Exercise aim: Output the data once more, exactly as given.

(Stored data entries)
•••••

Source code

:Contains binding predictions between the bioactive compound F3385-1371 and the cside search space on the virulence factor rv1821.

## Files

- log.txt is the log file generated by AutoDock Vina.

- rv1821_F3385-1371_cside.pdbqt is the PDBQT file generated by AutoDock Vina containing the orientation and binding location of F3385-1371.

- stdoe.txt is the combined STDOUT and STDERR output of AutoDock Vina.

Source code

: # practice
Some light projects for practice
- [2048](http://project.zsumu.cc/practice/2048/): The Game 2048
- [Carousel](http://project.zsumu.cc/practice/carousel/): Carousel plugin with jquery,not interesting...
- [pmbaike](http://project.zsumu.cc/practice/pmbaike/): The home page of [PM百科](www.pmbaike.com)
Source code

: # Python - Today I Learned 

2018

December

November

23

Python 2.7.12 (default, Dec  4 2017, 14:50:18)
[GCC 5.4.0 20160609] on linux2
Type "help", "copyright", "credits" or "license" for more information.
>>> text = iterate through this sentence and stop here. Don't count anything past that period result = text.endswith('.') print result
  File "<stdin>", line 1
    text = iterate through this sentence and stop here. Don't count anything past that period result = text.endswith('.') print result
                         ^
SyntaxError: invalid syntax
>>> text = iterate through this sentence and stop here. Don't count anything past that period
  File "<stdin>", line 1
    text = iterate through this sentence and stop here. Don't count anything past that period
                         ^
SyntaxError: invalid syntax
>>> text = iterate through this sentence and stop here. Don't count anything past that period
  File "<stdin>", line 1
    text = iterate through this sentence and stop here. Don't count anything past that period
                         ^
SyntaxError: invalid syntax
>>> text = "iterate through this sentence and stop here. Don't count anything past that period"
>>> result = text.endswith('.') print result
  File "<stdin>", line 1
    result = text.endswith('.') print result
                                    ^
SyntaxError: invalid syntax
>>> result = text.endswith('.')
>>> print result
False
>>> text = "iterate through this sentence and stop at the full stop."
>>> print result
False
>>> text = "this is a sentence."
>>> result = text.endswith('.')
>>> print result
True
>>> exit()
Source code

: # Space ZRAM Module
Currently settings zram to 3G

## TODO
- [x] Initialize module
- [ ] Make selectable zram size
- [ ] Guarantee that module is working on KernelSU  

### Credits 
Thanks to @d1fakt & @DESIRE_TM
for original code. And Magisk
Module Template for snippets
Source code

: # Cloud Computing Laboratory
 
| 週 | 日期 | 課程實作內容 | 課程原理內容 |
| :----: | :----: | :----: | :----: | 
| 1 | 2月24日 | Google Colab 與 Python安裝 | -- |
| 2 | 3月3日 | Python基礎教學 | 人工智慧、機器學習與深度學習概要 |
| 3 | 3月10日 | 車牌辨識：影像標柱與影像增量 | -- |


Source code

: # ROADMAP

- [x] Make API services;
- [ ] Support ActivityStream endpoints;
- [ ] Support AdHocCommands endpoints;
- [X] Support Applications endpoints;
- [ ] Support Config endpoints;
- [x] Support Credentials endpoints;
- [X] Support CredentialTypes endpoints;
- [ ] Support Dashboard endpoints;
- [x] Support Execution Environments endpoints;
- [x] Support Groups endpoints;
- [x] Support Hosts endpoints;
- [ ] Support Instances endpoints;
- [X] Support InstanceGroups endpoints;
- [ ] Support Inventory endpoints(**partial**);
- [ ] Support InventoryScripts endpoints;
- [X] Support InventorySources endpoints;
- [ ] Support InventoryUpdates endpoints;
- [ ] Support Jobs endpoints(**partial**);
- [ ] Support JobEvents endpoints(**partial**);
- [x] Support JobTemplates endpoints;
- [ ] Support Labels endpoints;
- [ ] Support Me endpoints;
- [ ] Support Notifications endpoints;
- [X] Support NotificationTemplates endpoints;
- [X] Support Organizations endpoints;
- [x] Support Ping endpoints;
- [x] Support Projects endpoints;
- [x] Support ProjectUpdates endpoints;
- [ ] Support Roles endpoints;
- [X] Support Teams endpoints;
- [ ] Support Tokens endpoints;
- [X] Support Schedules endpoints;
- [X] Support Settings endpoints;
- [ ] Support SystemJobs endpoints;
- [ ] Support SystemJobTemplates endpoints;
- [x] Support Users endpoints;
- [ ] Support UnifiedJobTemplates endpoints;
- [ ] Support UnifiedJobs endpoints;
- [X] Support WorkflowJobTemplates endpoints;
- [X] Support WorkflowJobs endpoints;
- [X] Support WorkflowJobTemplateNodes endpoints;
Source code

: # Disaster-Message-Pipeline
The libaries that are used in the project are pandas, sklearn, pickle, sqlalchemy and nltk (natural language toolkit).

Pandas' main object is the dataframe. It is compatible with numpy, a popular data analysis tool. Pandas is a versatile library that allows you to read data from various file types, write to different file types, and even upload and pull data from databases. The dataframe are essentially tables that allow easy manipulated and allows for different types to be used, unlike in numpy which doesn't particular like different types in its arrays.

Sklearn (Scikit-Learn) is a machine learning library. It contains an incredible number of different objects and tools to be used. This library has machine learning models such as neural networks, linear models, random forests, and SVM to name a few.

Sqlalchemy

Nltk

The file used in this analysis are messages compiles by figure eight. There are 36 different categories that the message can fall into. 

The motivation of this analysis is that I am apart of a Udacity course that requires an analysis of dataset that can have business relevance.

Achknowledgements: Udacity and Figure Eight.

•••••

Solution to the exercise:
Source code

:Contains binding predictions between the bioactive compound F3385-1371 and the cside search space on the virulence factor rv1821.

## Files

- log.txt is the log file generated by AutoDock Vina.

- rv1821_F3385-1371_cside.pdbqt is the PDBQT file generated by AutoDock Vina containing the orientation and binding location of F3385-1371.

- stdoe.txt is the combined STDOUT and STDERR output of AutoDock Vina.

Source code

: # practice
Some light projects for practice
- [2048](http://project.zsumu.cc/practice/2048/): The Game 2048
- [Carousel](http://project.zsumu.cc/practice/carousel/): Carousel plugin with jquery,not interesting...
- [pmbaike](http://project.zsumu.cc/practice/pmbaike/): The home page of [PM百科](www.pmbaike.com)
Source code

: # Python - Today I Learned 

2018

December

November

23

Python 2.7.12 (default, Dec  4 2017, 14:50:18)
[GCC 5.4.0 20160609] on linux2
Type "help", "copyright", "credits" or "license" for more information.
>>> text = iterate through this sentence and stop here. Don't count anything past that period result = text.endswith('.') print result
  File "<stdin>", line 1
    text = iterate through this sentence and stop here. Don't count anything past that period result = text.endswith('.') print result
                         ^
SyntaxError: invalid syntax
>>> text = iterate through this sentence and stop here. Don't count anything past that period
  File "<stdin>", line 1
    text = iterate through this sentence and stop here. Don't count anything past that period
                         ^
SyntaxError: invalid syntax
>>> text = iterate through this sentence and stop here. Don't count anything past that period
  File "<stdin>", line 1
    text = iterate through this sentence and stop here. Don't count anything past that period
                         ^
SyntaxError: invalid syntax
>>> text = "iterate through this sentence and stop here. Don't count anything past that period"
>>> result = text.endswith('.') print result
  File "<stdin>", line 1
    result = text.endswith('.') print result
                                    ^
SyntaxError: invalid syntax
>>> result = text.endswith('.')
>>> print result
False
>>> text = "iterate through this sentence and stop at the full stop."
>>> print result
False
>>> text = "this is a sentence."
>>> result = text.endswith('.')
>>> print result
True
>>> exit()
Source code

: # Space ZRAM Module
Currently settings zram to 3G

## TODO
- [x] Initialize module
- [ ] Make selectable zram size
- [ ] Guarantee that module is working on KernelSU  

### Credits 
Thanks to @d1fakt & @DESIRE_TM
for original code. And Magisk
Module Template for snippets
Source code

: # Cloud Computing Laboratory
 
| 週 | 日期 | 課程實作內容 | 課程原理內容 |
| :----: | :----: | :----: | :----: | 
| 1 | 2月24日 | Google Colab 與 Python安裝 | -- |
| 2 | 3月3日 | Python基礎教學 | 人工智慧、機器學習與深度學習概要 |
| 3 | 3月10日 | 車牌辨識：影像標柱與影像增量 | -- |


Source code

: # ROADMAP

- [x] Make API services;
- [ ] Support ActivityStream endpoints;
- [ ] Support AdHocCommands endpoints;
- [X] Support Applications endpoints;
- [ ] Support Config endpoints;
- [x] Support Credentials endpoints;
- [X] Support CredentialTypes endpoints;
- [ ] Support Dashboard endpoints;
- [x] Support Execution Environments endpoints;
- [x] Support Groups endpoints;
- [x] Support Hosts endpoints;
- [ ] Support Instances endpoints;
- [X] Support InstanceGroups endpoints;
- [ ] Support Inventory endpoints(**partial**);
- [ ] Support InventoryScripts endpoints;
- [X] Support InventorySources endpoints;
- [ ] Support InventoryUpdates endpoints;
- [ ] Support Jobs endpoints(**partial**);
- [ ] Support JobEvents endpoints(**partial**);
- [x] Support JobTemplates endpoints;
- [ ] Support Labels endpoints;
- [ ] Support Me endpoints;
- [ ] Support Notifications endpoints;
- [X] Support NotificationTemplates endpoints;
- [X] Support Organizations endpoints;
- [x] Support Ping endpoints;
- [x] Support Projects endpoints;
- [x] Support ProjectUpdates endpoints;
- [ ] Support Roles endpoints;
- [X] Support Teams endpoints;
- [ ] Support Tokens endpoints;
- [X] Support Schedules endpoints;
- [X] Support Settings endpoints;
- [ ] Support SystemJobs endpoints;
- [ ] Support SystemJobTemplates endpoints;
- [x] Support Users endpoints;
- [ ] Support UnifiedJobTemplates endpoints;
- [ ] Support UnifiedJobs endpoints;
- [X] Support WorkflowJobTemplates endpoints;
- [X] Support WorkflowJobs endpoints;
- [X] Support WorkflowJobTemplateNodes endpoints;
Source code

: # Disaster-Message-Pipeline
The libaries that are used in the project are pandas, sklearn, pickle, sqlalchemy and nltk (natural language toolkit).

Pandas' main object is the dataframe. It is compatible with numpy, a popular data analysis tool. Pandas is a versatile library that allows you to read data from various file types, write to different file types, and even upload and pull data from databases. The dataframe are essentially tables that allow easy manipulated and allows for different types to be used, unlike in numpy which doesn't particular like different types in its arrays.

Sklearn (Scikit-Learn) is a machine learning library. It contains an incredible number of different objects and tools to be used. This library has machine learning models such as neural networks, linear models, random forests, and SVM to name a few.

Sqlalchemy

Nltk

The file used in this analysis are messages compiles by figure eight. There are 36 different categories that the message can fall into. 

The motivation of this analysis is that I am apart of a Udacity course that requires an analysis of dataset that can have business relevance.

Achknowledgements: Udacity and Figure Eight.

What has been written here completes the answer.